Adrenoceptor subtype‐specific acceleration of the hypoxic depression of excitatory synaptic transmission in area CA1 of the rat hippocampus

Abstract

The depression of excitatory synaptic transmission by hypoxia in area CA1 of the hippocampus is largely dependent upon the activation of adenosine A₁ receptors on presynaptic glutamatergic terminals. As well as adenosine, norepinephrine levels increase in the hypoxic/ischemic hippocampus. We sought to determine the influence of α‐ and β‐adrenoceptor (AR) activation on the hypoxic depression of synaptic transmission utilizing electrophysiological, pharmacological and adenosine sensor techniques. Norepinephrine depressed synaptic transmission and significantly accelerated the hypoxic depression of synaptic transmission. The α‐AR agonist 6‐fluoronorepinephrine mimicked both of these effects whilst the α₂‐AR antagonist yohimbine, but not the α₁‐AR antagonist urapidil, prevented the actions of 6‐fluoronorepinephrine. In contrast, the β‐AR agonist isoproterenol enhanced synaptic transmission and only accelerated the hypoxic depression of transmission in hypoxia‐conditioned slices in which the hypoxic release of adenosine is reduced. The effects of isoproterenol were blocked by the non‐selective β‐AR antagonist propranolol and the selective β₁‐AR antagonist betaxolol.

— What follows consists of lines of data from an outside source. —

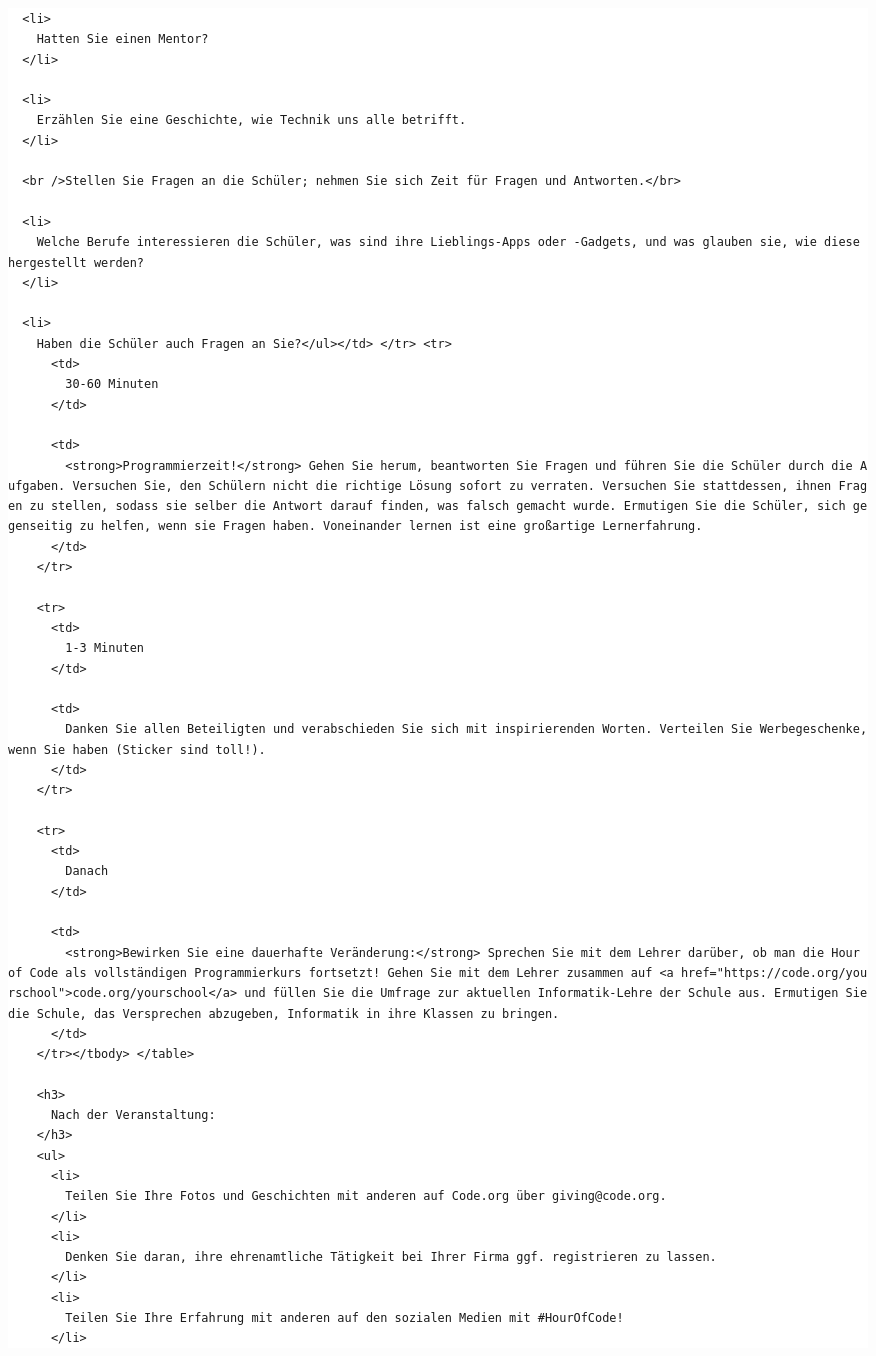       <li>
        Hatten Sie einen Mentor?
      </li>
      
      <li>
        Erzählen Sie eine Geschichte, wie Technik uns alle betrifft.
      </li>
      
      <br />Stellen Sie Fragen an die Schüler; nehmen Sie sich Zeit für Fragen und Antworten.</br> 
      
      <li>
        Welche Berufe interessieren die Schüler, was sind ihre Lieblings-Apps oder -Gadgets, und was glauben sie, wie diese hergestellt werden?
      </li>
      
      <li>
        Haben die Schüler auch Fragen an Sie?</ul></td> </tr> <tr>
          <td>
            30-60 Minuten
          </td>
          
          <td>
            <strong>Programmierzeit!</strong> Gehen Sie herum, beantworten Sie Fragen und führen Sie die Schüler durch die Aufgaben. Versuchen Sie, den Schülern nicht die richtige Lösung sofort zu verraten. Versuchen Sie stattdessen, ihnen Fragen zu stellen, sodass sie selber die Antwort darauf finden, was falsch gemacht wurde. Ermutigen Sie die Schüler, sich gegenseitig zu helfen, wenn sie Fragen haben. Voneinander lernen ist eine großartige Lernerfahrung.
          </td>
        </tr>
        
        <tr>
          <td>
            1-3 Minuten
          </td>
          
          <td>
            Danken Sie allen Beteiligten und verabschieden Sie sich mit inspirierenden Worten. Verteilen Sie Werbegeschenke, wenn Sie haben (Sticker sind toll!).
          </td>
        </tr>
        
        <tr>
          <td>
            Danach
          </td>
          
          <td>
            <strong>Bewirken Sie eine dauerhafte Veränderung:</strong> Sprechen Sie mit dem Lehrer darüber, ob man die Hour of Code als vollständigen Programmierkurs fortsetzt! Gehen Sie mit dem Lehrer zusammen auf <a href="https://code.org/yourschool">code.org/yourschool</a> und füllen Sie die Umfrage zur aktuellen Informatik-Lehre der Schule aus. Ermutigen Sie die Schule, das Versprechen abzugeben, Informatik in ihre Klassen zu bringen.
          </td>
        </tr></tbody> </table> 
        
        <h3>
          Nach der Veranstaltung:
        </h3>
        <ul>
          <li>
            Teilen Sie Ihre Fotos und Geschichten mit anderen auf Code.org über giving@code.org.
          </li>
          <li>
            Denken Sie daran, ihre ehrenamtliche Tätigkeit bei Ihrer Firma ggf. registrieren zu lassen.
          </li>
          <li>
            Teilen Sie Ihre Erfahrung mit anderen auf den sozialen Medien mit #HourOfCode!
          </li>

Using an enzyme‐based adenosine sensor we observed that the application of the β‐AR agonist resulted in increased extracellular adenosine during repeated hypoxia. Our results suggest that α₂‐AR activation facilitates the hypoxic depression of synaptic transmission probably via the known α₂‐AR‐mediated inhibition of presynaptic calcium channels whereas β₁‐AR activation does so via increased extracellular adenosine and greater activation of inhibitory adenosine A₁ receptors.